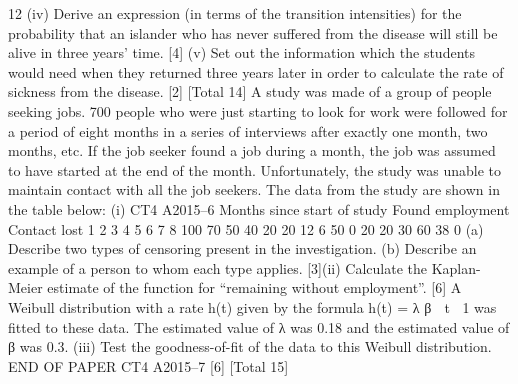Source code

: \documentclass[a4paper,12pt]{article}
\begin{document}
\begin{enumerate}

12
(iv) Derive an expression (in terms of the transition intensities) for the probability
that an islander who has never suffered from the disease will still be alive in
three years’ time.
[4]
(v) Set out the information which the students would need when they returned
three years later in order to calculate the rate of sickness from the disease. [2]
[Total 14]
A study was made of a group of people seeking jobs. 700 people who were just
starting to look for work were followed for a period of eight months in a series of
interviews after exactly one month, two months, etc. If the job seeker found a job
during a month, the job was assumed to have started at the end of the month.
Unfortunately, the study was unable to maintain contact with all the job seekers.
The data from the study are shown in the table below:
(i)
CT4 A2015–6
Months since
start of study Found employment Contact lost
1
2
3
4
5
6
7
8 100
70
50
40
20
20
12
6 50
0
20
20
30
60
38
0
(a) Describe two types of censoring present in the investigation.
(b) Describe an example of a person to whom each type applies.
[3](ii)
Calculate the Kaplan-Meier estimate of the function for “remaining without
employment”.
[6]
A Weibull distribution with a rate h(t) given by the formula h(t) = λ β  t 1 was fitted
to these data. The estimated value of λ was 0.18 and the estimated value of β was 0.3.
(iii)
Test the goodness-of-fit of the data to this Weibull distribution.
END OF PAPER
CT4 A2015–7
[6]
[Total 15]



\end{enumerate}
\end{document}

= = = = =

Each line of the data that includes "from" should be copied.

that an islander who has never suffered from the disease will still be alive in
three years later in order to calculate the rate of sickness from the disease. [2]
The data from the study are shown in the table below:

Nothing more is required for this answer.